Parents grapple with high cost of educating children

As Education Cabinet Secretary Jacob Kaimenyi releases Standard Eight national examination results on Monday, parents will probably be more apprehensive than the candidates.

A bad performance in the Kenya Certificate of Primary Education (KCPE) examination will mean that an investment worth thousands of shillings has gone down the drain.

Even with the introduction of free primary education in public schools a decade ago, parents still have to contend with miscellaneous costs such as evening tuition, extra course books and revision books and a camouflaged KCPE levy to cater for the cost of feeding the examination invigilators. The Kenya National Association of Parents Secretary-General Musau Ndunda says the cost of preparing children is high — and continues to rise every year.

“Some schools charge candidates an extra Sh5,000-Sh10,000 every term to cater for extra evening tuition for candidates. Parents with children in schools that do not offer evening tuition sometimes prefer to hire private tutors for their children to ensure they pass the examination,” Mr Ndunda said.


Mr Nathan Barasa of the Kenya Parents/Teachers Association says that the current system is unsustainable and that the government needs to do more to lift the financial burden of education from the shoulders of poor parents who cannot afford it.

“We have a situation where a parent is spending over Sh30,000 just to put a child through Standard Eight, excluding school fees. Most of this money goes into buying books and paying for remedial tuition for the child, as well as catering for lunch and transport,” he says. He explains that parents who are unable to afford the extraneous costs often end up with children who do not perform well enough to be offered a place in a good secondary school.

“The reason most parents spend so much on revision books and tuition is that they feel their children are not getting enough attention from the teachers in class. This is mostly because the teacher-student ratio is very high. On average, one teacher is in charge of between 80 and 90 pupils,” he said. He recommends that the government hire more teachers to bring the ratio down to a more reasonable 1:45 to allow for one-on-one attention which may eliminate the need for extra tuition.

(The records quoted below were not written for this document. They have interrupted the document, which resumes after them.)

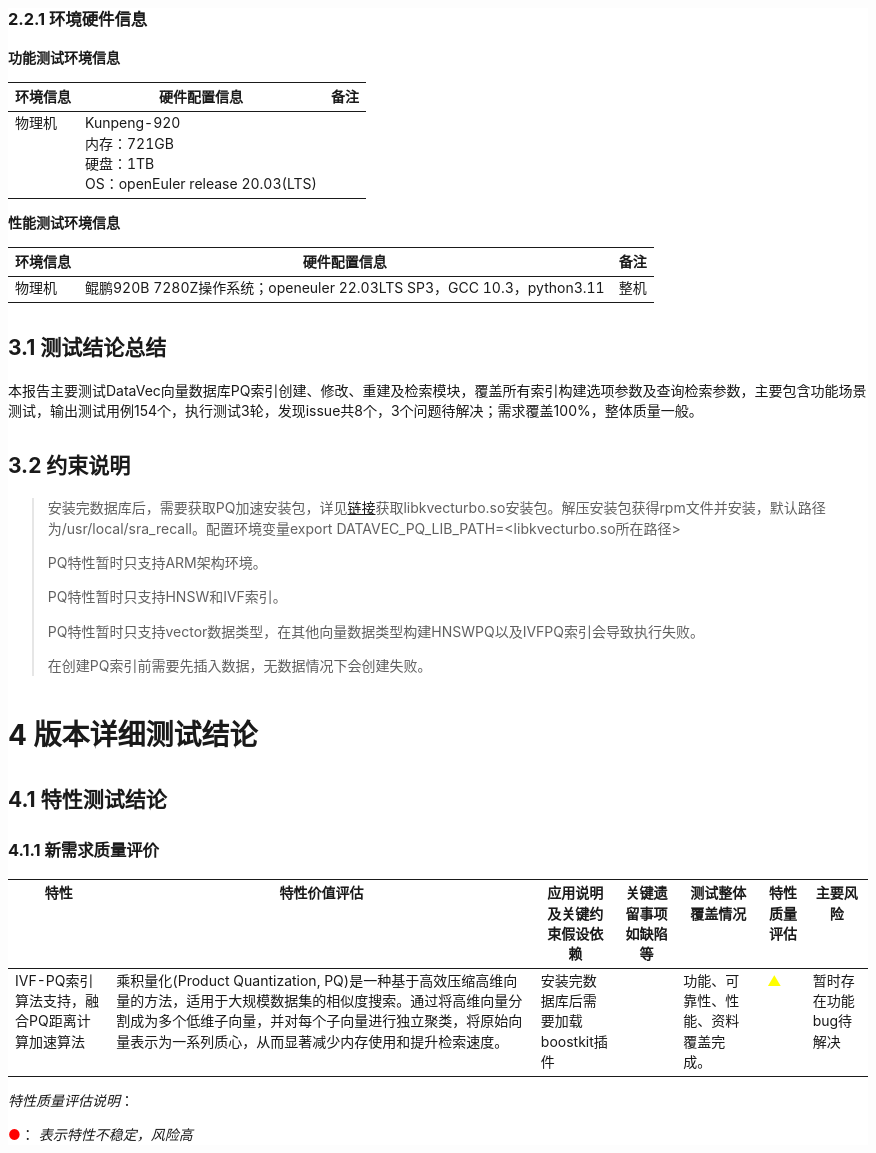 ###  2.2.1 环境硬件信息

**功能测试环境信息**

| 环境信息 | 硬件配置信息                                                 | 备注 |
| -------- | ------------------------------------------------------------ | ---- |
| 物理机   | Kunpeng-920<br/>内存：721GB<br/>硬盘：1TB<br/>OS：openEuler release 20.03(LTS) |      |

**性能测试环境信息**

| 环境信息 | 硬件配置信息                                                 | 备注 |
| -------- | ------------------------------------------------------------ | ---- |
| 物理机   | 鲲鹏920B 7280Z操作系统；openeuler 22.03LTS SP3，GCC 10.3，python3.11 | 整机 |

## 3.1 测试结论总结

本报告主要测试DataVec向量数据库PQ索引创建、修改、重建及检索模块，覆盖所有索引构建选项参数及查询检索参数，主要包含功能场景测试，输出测试用例154个，执行测试3轮，发现issue共8个，3个问题待解决；需求覆盖100%，整体质量一般。

## 3.2 约束说明

> 安装完数据库后，需要获取PQ加速安装包，详见[链接](https://support.huawei.com/enterprise/zh/kunpeng-computing/kunpeng-boostkit-pid-253662285/software/263761464?idAbsPath=fixnode01|23710424|251364417|9856629|253662285)获取libkvecturbo.so安装包。解压安装包获得rpm文件并安装，默认路径为/usr/local/sra_recall。配置环境变量export DATAVEC_PQ_LIB_PATH=<libkvecturbo.so所在路径>
>
> PQ特性暂时只支持ARM架构环境。
>
> PQ特性暂时只支持HNSW和IVF索引。
>
> PQ特性暂时只支持vector数据类型，在其他向量数据类型构建HNSWPQ以及IVFPQ索引会导致执行失败。
>
> 在创建PQ索引前需要先插入数据，无数据情况下会创建失败。
>



# 4 版本详细测试结论

## 4.1 特性测试结论

###   4.1.1 新需求质量评价

| 特性                                       | 特性价值评估                                                 | 应用说明及关键约束假设依赖         | 关键遗留事项如缺陷等 | 测试整体覆盖情况                   | 特性质量评估                                          | 主要风险              |
| ------------------------------------------ | ------------------------------------------------------------ | ---------------------------------- | -------------------- | ---------------------------------- | ----------------------------------------------------- | --------------------- |
| IVF-PQ索引算法支持，融合PQ距离计算加速算法 | 乘积量化(Product Quantization, PQ)是一种基于高效压缩高维向量的方法，适用于大规模数据集的相似度搜索。通过将高维向量分割成为多个低维子向量，并对每个子向量进行独立聚类，将原始向量表示为一系列质心，从而显著减少内存使用和提升检索速度。 | 安装完数据库后需要加载boostkit插件 |                      | 功能、可靠性、性能、资料覆盖完成。 | <font color=yellow><font color=yellow>▲</font></font> | 暂时存在功能bug待解决 |

*特性质量评估说明*：

<font color=red><font color=red>●</font></font>： *表示特性不稳定，风险高*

A parent who spoke to the Sunday Nation on condition of anonymity said he has had to pay an extra Sh2,000 every term for remedial tuition for his child.

“The government
might have banned holiday tuition but that does not mean it is not still happening in some private schools. Mostly, it is held in churches or even in parents’ or teachers’ homes,” he said.

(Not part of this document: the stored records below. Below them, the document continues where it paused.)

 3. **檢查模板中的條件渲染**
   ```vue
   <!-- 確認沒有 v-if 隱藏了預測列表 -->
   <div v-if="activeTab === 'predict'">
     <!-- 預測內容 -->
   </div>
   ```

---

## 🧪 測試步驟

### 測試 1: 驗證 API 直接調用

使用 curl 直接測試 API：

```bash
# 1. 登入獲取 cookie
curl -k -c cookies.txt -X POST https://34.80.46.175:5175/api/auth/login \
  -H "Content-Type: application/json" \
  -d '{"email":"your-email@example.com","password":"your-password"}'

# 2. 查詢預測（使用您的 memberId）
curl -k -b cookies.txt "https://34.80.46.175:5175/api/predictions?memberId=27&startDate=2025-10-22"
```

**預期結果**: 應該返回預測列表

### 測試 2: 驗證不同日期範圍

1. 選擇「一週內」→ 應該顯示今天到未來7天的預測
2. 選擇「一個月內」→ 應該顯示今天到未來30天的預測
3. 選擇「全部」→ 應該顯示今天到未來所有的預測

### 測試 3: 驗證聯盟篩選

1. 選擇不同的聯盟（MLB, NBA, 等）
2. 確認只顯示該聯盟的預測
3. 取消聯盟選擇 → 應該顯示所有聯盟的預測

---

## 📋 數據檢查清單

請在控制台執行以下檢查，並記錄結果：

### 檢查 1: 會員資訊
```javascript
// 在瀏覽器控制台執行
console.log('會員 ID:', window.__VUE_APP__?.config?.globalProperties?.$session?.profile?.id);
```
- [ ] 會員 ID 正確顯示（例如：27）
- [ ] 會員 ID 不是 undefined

His biggest headache, however, was the cost of textbooks for his child who was a candidate in this year’s KCPE examination.

“Aside from the usual course book for each of the six subjects, I had to buy three revision books for each subject, each at an average cost of Sh500. It is a big burden,” he said.

But the Kenya Publishers Association defends the price of its books, saying that the exorbitant cost is as a result of Valued Added Tax slapped on books since 2013.

“We would like nothing better than to lower the cost of books because we understand the parents’ burden but VAT has pushed the cost of publishing up so we are forced to adjust our prices accordingly,” says Mr Lawrence Njagi, the association’s chairman.

He said the most expensive books in the education system are those that are used for preparing both Class Eight and Form Four candidates for the national examinations.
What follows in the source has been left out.